== Your task ==
Could each entry below be written out exactly, with every picture dropped?

== Records supplied ==
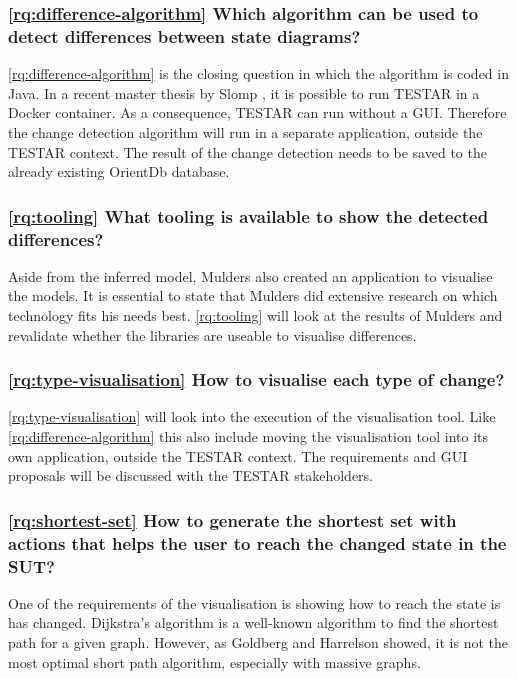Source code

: \subsubsection{\ref{rq:difference-algorithm} Which algorithm can be used to detect differences between state diagrams?}
\ref{rq:difference-algorithm} is the closing question in which the algorithm is coded in Java. In a recent master thesis by Slomp \cite{insert-slomp-hereTODO}, it is possible to run TESTAR in a Docker container. As a consequence, TESTAR can run without a GUI. Therefore the change detection algorithm will run in a separate application, outside the TESTAR context. The result of the change detection needs to be saved to the already existing OrientDb database. 

\subsubsection{\ref{rq:tooling} What tooling is available to show the detected differences?}
Aside from the inferred model, Mulders also created an application to visualise the models. It is essential to state that Mulders did extensive research on which technology fits his needs best. \ref{rq:tooling} will look at the results of Mulders and revalidate whether the libraries are useable to visualise differences. 

\subsubsection{\ref{rq:type-visualisation} How to visualise each type of change?}
\ref{rq:type-visualisation} will look into the execution of the visualisation tool. Like \ref{rq:difference-algorithm} this also include moving the visualisation tool into its own application, outside the TESTAR context. The requirements and GUI proposals will be discussed with the TESTAR stakeholders. 

\subsubsection{\ref{rq:shortest-set} How to generate the shortest set with actions that helps the user to reach the changed state in the SUT?}
One of the requirements of the visualisation is showing how to reach the state is has changed. Dijkstra's algorithm \cite{dijkstra1959note} is a well-known algorithm to find the shortest path for a given graph. However, as Goldberg and Harrelson \cite{goldberg2005computing} showed, it is not the most optimal short path algorithm, especially with massive graphs. 


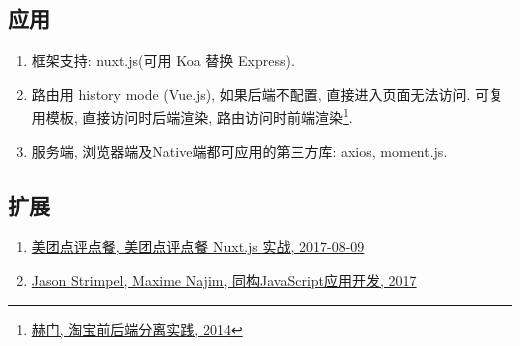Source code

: \subsection{应用}\label{ux5e94ux7528}

\begin{enumerate}
\def\labelenumi{\arabic{enumi}.}
\tightlist
\item
  框架支持: nuxt.js(可用 Koa 替换 Express).
\item
  路由用 history mode (Vue.js), 如果后端不配置, 直接进入页面无法访问.
  可复用模板, 直接访问时后端渲染, 路由访问时前端渲染\footnote{\href{http://2014.jsconf.cn/slides/herman-taobaoweb/\#/}{赫门,
    淘宝前后端分离实践, 2014}}.
\item
  服务端, 浏览器端及Native端都可应用的第三方库: axios, moment.js.
\end{enumerate}

\subsection{扩展}\label{ux6269ux5c55}

\begin{enumerate}
\def\labelenumi{\arabic{enumi}.}
\tightlist
\item
  \href{https://juejin.im/post/598aabe96fb9a03c335a8dde}{美团点评点餐,
  美团点评点餐 Nuxt.js 实战, 2017-08-09}
\item
  \href{https://book.douban.com/subject/27183584/}{Jason Strimpel,
  Maxime Najim, 同构JavaScript应用开发, 2017}
\end{enumerate}
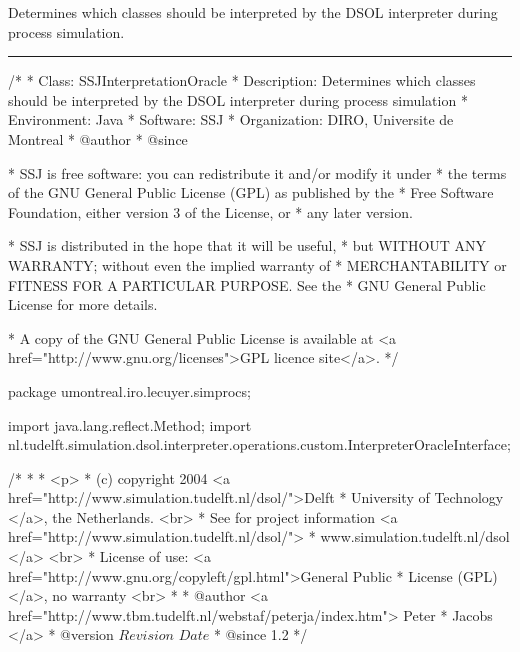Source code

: 
Determines which classes should be interpreted by the DSOL
interpreter during process simulation.

\bigskip\hrule

\begin{code}
\begin{hide}
/*
 * Class:        SSJInterpretationOracle
 * Description:  Determines which classes should be interpreted by the DSOL
                 interpreter during process simulation
 * Environment:  Java
 * Software:     SSJ 
 * Organization: DIRO, Universite de Montreal
 * @author       
 * @since

 * SSJ is free software: you can redistribute it and/or modify it under
 * the terms of the GNU General Public License (GPL) as published by the
 * Free Software Foundation, either version 3 of the License, or
 * any later version.

 * SSJ is distributed in the hope that it will be useful,
 * but WITHOUT ANY WARRANTY; without even the implied warranty of
 * MERCHANTABILITY or FITNESS FOR A PARTICULAR PURPOSE.  See the
 * GNU General Public License for more details.

 * A copy of the GNU General Public License is available at
   <a href="http://www.gnu.org/licenses">GPL licence site</a>.
 */
\end{hide}
package umontreal.iro.lecuyer.simprocs;\begin{hide}

import java.lang.reflect.Method;
import nl.tudelft.simulation.dsol.interpreter.operations.custom.InterpreterOracleInterface;

/*
 *
 * <p>
 * (c) copyright 2004 <a href="http://www.simulation.tudelft.nl/dsol/">Delft
 * University of Technology </a>, the Netherlands. <br>
 * See for project information <a href="http://www.simulation.tudelft.nl/dsol/">
 * www.simulation.tudelft.nl/dsol </a> <br>
 * License of use: <a href="http://www.gnu.org/copyleft/gpl.html">General Public
 * License (GPL) </a>, no warranty <br>
 *
 * @author <a href="http://www.tbm.tudelft.nl/webstaf/peterja/index.htm"> Peter
 *         Jacobs </a>
 * @version $Revision$ $Date$
 * @since 1.2
 */ \end{hide}



\end{code}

== Exercise solution ==
Source code

: \subsubsection{\ref{rq:difference-algorithm} Which algorithm can be used to detect differences between state diagrams?}
\ref{rq:difference-algorithm} is the closing question in which the algorithm is coded in Java. In a recent master thesis by Slomp \cite{insert-slomp-hereTODO}, it is possible to run TESTAR in a Docker container. As a consequence, TESTAR can run without a GUI. Therefore the change detection algorithm will run in a separate application, outside the TESTAR context. The result of the change detection needs to be saved to the already existing OrientDb database. 

\subsubsection{\ref{rq:tooling} What tooling is available to show the detected differences?}
Aside from the inferred model, Mulders also created an application to visualise the models. It is essential to state that Mulders did extensive research on which technology fits his needs best. \ref{rq:tooling} will look at the results of Mulders and revalidate whether the libraries are useable to visualise differences. 

\subsubsection{\ref{rq:type-visualisation} How to visualise each type of change?}
\ref{rq:type-visualisation} will look into the execution of the visualisation tool. Like \ref{rq:difference-algorithm} this also include moving the visualisation tool into its own application, outside the TESTAR context. The requirements and GUI proposals will be discussed with the TESTAR stakeholders. 

\subsubsection{\ref{rq:shortest-set} How to generate the shortest set with actions that helps the user to reach the changed state in the SUT?}
One of the requirements of the visualisation is showing how to reach the state is has changed. Dijkstra's algorithm \cite{dijkstra1959note} is a well-known algorithm to find the shortest path for a given graph. However, as Goldberg and Harrelson \cite{goldberg2005computing} showed, it is not the most optimal short path algorithm, especially with massive graphs. 


Source code

: \subsection{应用}\label{ux5e94ux7528}

\begin{enumerate}
\def\labelenumi{\arabic{enumi}.}
\tightlist
\item
  框架支持: nuxt.js(可用 Koa 替换 Express).
\item
  路由用 history mode (Vue.js), 如果后端不配置, 直接进入页面无法访问.
  可复用模板, 直接访问时后端渲染, 路由访问时前端渲染\footnote{\href{http://2014.jsconf.cn/slides/herman-taobaoweb/\#/}{赫门,
    淘宝前后端分离实践, 2014}}.
\item
  服务端, 浏览器端及Native端都可应用的第三方库: axios, moment.js.
\end{enumerate}

\subsection{扩展}\label{ux6269ux5c55}

\begin{enumerate}
\def\labelenumi{\arabic{enumi}.}
\tightlist
\item
  \href{https://juejin.im/post/598aabe96fb9a03c335a8dde}{美团点评点餐,
  美团点评点餐 Nuxt.js 实战, 2017-08-09}
\item
  \href{https://book.douban.com/subject/27183584/}{Jason Strimpel,
  Maxime Najim, 同构JavaScript应用开发, 2017}
\end{enumerate}
Source code

: 
Determines which classes should be interpreted by the DSOL
interpreter during process simulation.

\bigskip\hrule

\begin{code}
\begin{hide}
/*
 * Class:        SSJInterpretationOracle
 * Description:  Determines which classes should be interpreted by the DSOL
                 interpreter during process simulation
 * Environment:  Java
 * Software:     SSJ 
 * Organization: DIRO, Universite de Montreal
 * @author       
 * @since

 * SSJ is free software: you can redistribute it and/or modify it under
 * the terms of the GNU General Public License (GPL) as published by the
 * Free Software Foundation, either version 3 of the License, or
 * any later version.

 * SSJ is distributed in the hope that it will be useful,
 * but WITHOUT ANY WARRANTY; without even the implied warranty of
 * MERCHANTABILITY or FITNESS FOR A PARTICULAR PURPOSE.  See the
 * GNU General Public License for more details.

 * A copy of the GNU General Public License is available at
   <a href="http://www.gnu.org/licenses">GPL licence site</a>.
 */
\end{hide}
package umontreal.iro.lecuyer.simprocs;\begin{hide}

import java.lang.reflect.Method;
import nl.tudelft.simulation.dsol.interpreter.operations.custom.InterpreterOracleInterface;

/*
 *
 * <p>
 * (c) copyright 2004 <a href="http://www.simulation.tudelft.nl/dsol/">Delft
 * University of Technology </a>, the Netherlands. <br>
 * See for project information <a href="http://www.simulation.tudelft.nl/dsol/">
 * www.simulation.tudelft.nl/dsol </a> <br>
 * License of use: <a href="http://www.gnu.org/copyleft/gpl.html">General Public
 * License (GPL) </a>, no warranty <br>
 *
 * @author <a href="http://www.tbm.tudelft.nl/webstaf/peterja/index.htm"> Peter
 *         Jacobs </a>
 * @version $Revision$ $Date$
 * @since 1.2
 */ \end{hide}



\end{code}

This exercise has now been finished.